— Task brief —
Run through the records and, wherever a line holds the word "version", return that line.

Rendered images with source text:
------------------------------------------------

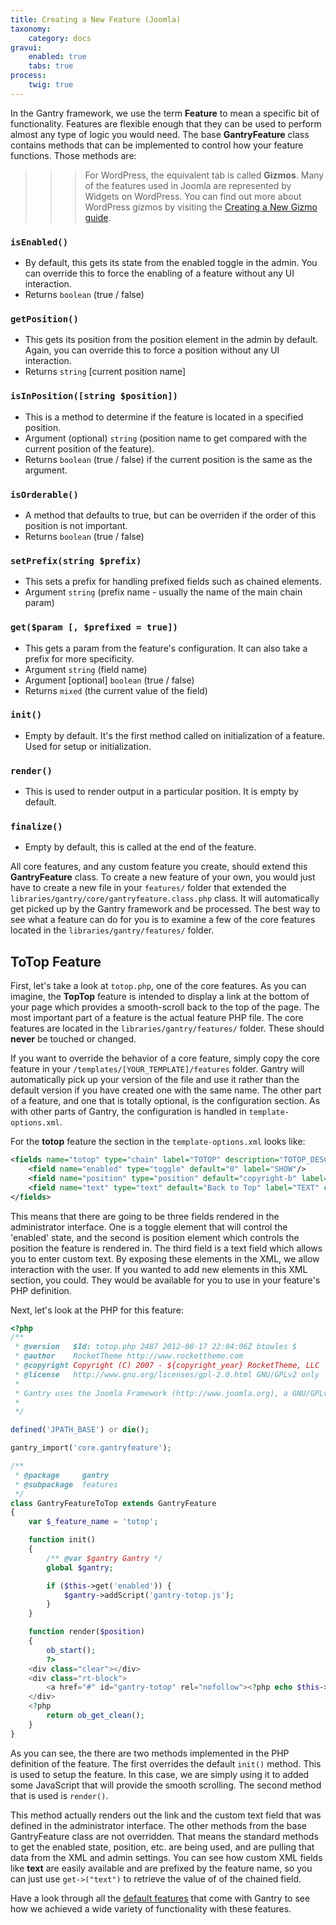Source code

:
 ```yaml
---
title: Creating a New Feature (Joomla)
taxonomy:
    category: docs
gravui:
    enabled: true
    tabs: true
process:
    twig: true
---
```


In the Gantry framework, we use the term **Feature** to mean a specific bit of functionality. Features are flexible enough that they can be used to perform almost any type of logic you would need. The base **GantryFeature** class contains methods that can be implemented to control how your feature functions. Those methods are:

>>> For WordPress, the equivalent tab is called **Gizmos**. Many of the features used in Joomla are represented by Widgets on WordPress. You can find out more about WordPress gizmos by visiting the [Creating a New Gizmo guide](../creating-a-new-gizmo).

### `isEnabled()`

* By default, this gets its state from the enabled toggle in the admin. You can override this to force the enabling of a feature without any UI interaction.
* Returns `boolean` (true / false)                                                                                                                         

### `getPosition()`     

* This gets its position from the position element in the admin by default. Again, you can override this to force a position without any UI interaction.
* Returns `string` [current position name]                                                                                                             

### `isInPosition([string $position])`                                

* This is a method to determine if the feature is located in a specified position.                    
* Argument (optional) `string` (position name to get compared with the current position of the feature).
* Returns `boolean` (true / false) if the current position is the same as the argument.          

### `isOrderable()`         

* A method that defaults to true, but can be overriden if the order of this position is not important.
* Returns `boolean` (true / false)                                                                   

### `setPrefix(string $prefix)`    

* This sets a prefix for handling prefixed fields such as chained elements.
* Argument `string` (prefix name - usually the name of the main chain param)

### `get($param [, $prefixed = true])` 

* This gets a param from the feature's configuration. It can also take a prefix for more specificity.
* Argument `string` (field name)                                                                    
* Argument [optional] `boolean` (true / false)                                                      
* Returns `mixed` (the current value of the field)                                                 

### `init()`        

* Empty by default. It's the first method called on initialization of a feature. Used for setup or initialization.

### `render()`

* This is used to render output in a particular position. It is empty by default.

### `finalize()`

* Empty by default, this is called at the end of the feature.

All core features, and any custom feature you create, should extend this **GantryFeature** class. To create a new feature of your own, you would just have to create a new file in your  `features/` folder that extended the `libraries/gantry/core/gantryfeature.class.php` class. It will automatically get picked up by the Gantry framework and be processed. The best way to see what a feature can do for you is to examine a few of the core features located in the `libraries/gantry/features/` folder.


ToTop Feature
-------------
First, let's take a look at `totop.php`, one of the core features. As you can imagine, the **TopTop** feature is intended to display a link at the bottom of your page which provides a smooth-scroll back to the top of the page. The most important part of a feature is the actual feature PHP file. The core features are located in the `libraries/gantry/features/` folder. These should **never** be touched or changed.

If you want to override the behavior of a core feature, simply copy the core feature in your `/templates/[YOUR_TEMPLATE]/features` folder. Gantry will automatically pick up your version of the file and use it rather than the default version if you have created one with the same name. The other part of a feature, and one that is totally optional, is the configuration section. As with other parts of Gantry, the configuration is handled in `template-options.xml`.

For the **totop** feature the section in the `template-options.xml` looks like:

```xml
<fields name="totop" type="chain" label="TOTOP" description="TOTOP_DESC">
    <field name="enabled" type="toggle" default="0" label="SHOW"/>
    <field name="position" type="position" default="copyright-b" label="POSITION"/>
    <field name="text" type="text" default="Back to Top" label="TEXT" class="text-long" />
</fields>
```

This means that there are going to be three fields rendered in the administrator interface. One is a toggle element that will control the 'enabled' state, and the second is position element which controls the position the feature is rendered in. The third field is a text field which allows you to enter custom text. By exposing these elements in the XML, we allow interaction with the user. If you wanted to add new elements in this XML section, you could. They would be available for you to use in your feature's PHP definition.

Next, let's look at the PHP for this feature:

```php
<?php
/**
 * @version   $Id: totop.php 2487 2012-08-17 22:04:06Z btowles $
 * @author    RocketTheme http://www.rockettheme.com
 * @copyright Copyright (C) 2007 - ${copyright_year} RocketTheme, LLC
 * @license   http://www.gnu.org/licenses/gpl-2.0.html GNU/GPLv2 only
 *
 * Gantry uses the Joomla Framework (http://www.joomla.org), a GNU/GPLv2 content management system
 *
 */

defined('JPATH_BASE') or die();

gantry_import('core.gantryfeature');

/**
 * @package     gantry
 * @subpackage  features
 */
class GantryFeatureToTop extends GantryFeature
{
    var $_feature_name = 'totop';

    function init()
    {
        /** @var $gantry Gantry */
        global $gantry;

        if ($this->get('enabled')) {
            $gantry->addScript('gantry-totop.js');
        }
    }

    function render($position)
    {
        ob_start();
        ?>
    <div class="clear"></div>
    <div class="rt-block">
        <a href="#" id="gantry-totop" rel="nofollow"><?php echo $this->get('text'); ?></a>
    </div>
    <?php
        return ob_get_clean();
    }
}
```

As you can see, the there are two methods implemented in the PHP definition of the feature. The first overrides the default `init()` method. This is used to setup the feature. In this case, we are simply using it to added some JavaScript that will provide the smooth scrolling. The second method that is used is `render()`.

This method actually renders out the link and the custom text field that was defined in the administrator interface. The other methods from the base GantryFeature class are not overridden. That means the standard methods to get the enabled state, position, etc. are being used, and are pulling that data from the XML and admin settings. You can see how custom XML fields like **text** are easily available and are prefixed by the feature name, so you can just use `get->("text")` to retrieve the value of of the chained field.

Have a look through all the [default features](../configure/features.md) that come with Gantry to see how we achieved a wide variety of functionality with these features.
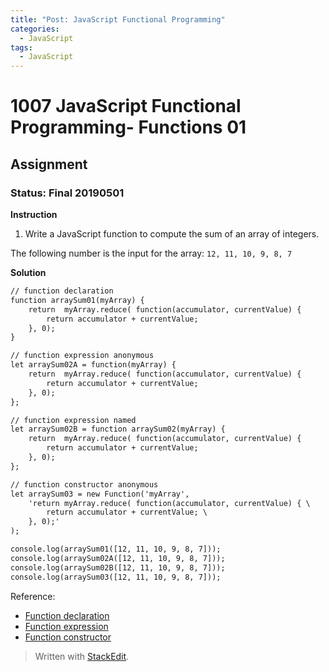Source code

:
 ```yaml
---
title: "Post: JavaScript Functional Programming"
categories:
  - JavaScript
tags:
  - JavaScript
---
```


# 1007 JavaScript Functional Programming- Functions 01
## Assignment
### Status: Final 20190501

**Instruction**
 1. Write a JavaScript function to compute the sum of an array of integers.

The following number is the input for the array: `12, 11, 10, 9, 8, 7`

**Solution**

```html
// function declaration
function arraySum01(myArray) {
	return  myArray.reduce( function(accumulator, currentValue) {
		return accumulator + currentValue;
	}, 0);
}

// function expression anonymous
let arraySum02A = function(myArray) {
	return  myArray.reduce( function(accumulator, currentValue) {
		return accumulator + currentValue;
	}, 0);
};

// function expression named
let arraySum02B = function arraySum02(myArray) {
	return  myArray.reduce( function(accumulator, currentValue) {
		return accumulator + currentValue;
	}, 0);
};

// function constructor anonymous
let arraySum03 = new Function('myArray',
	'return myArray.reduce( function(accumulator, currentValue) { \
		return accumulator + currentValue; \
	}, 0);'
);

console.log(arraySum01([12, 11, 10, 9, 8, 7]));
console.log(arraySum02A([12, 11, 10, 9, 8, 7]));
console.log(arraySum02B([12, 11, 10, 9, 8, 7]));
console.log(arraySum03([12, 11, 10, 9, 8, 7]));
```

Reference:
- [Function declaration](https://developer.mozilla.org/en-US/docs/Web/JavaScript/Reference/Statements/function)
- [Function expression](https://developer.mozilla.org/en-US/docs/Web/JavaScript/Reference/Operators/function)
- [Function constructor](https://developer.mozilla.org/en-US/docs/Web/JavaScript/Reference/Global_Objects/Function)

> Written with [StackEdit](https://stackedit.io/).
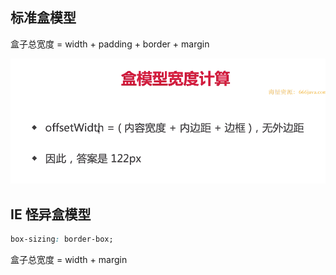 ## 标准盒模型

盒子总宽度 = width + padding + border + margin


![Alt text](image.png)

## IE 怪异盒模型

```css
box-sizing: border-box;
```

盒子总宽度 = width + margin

------------------------------------------------

— Task result —
If you want to override the behavior of a core feature, simply copy the core feature in your `/templates/[YOUR_TEMPLATE]/features` folder. Gantry will automatically pick up your version of the file and use it rather than the default version if you have created one with the same name. The other part of a feature, and one that is totally optional, is the configuration section. As with other parts of Gantry, the configuration is handled in `template-options.xml`.
 * @version   $Id: totop.php 2487 2012-08-17 22:04:06Z btowles $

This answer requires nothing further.